Going to be interesting to see what happens. Personally, I think cokehea^H^H^H^H^H^H^H, Bush will overthrow the decision, or interfere at the least. All those campeign contributions gotta count for something (although, last time I checked, microsoft gave money to both campeigns, more to Bush, I believe, though).
..don't panic
Programs to browse the Web have always been free. You can see from them if net browsing is a tempting to go and buy a browser. Mosaic is free. Many are based on mosaic.
Netscape made a market for a 'browser plus' application. That is, Mosaic that could do other things as well.
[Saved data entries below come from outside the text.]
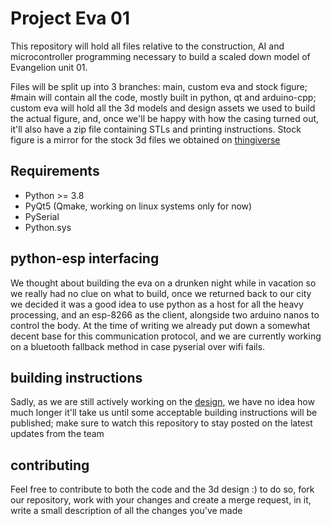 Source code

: # Project Eva 01

This repository will hold all files relative to the construction, AI and microcontroller programming necessary to build a scaled down model of Evangelion unit 01.

Files will be split up into 3 branches: main, custom eva and stock figure; #main will contain all the code, mostly built in python, qt and arduino-cpp; custom eva will hold all the 3d models and design assets we used to build the actual figure, and, once we'll be happy with how the casing turned out, it'll also have a zip file containing STLs and printing instructions. Stock figure is a mirror for the stock 3d files we obtained on [thingiverse](https://www.thingiverse.com/thing:1805621)

## Requirements
- Python >= 3.8
- PyQt5 (Qmake, working on linux systems only for now)
- PySerial
- Python.sys

## python-esp interfacing

We thought about building the eva on a drunken night while in vacation so we really had no clue on what to build, once we returned back to our city we decided it was a good idea to use python as a host for all the heavy processing, and an esp-8266 as the client, alongside two arduino nanos to control the body. At the time of writing we already put down a somewhat decent base for this communication protocol, and we are currently working on a bluetooth fallback method in case pyserial over wifi fails.

## building instructions

Sadly, as we are still actively working on the [design](https://media.discordapp.net/attachments/704041576195686421/1004119796620734584/unknown.png), we have no idea how much longer it'll take us until some acceptable building instructions will be published; make sure to watch this repository to stay posted on the latest updates from the team

## contributing

Feel free to contribute to both the code and the 3d design :) to do so, fork our repository, work with your changes and create a merge request, in it, write a small description of all the changes you've made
They created a profitable product for their innovations, that took 80% of the market, even though you paid for it.
Other vendors made 'browser plus' programs, and sold them according to what they thought people would pay for the 'plus' bit. Microsoft saw this, and wheeled out their 'browser plus'. But their 'browser plus' wasn't capturing the market share that they hoped for.
In order to capture the market, Microsoft had to do something different, and that is what they did. They bundled it with Windows, first as a separate application, then bound it into Windows so hard that you need to use their browser.
Windows 98 works without a browser. Check out http://www.98lite.com/ where a program to remove IE might be found.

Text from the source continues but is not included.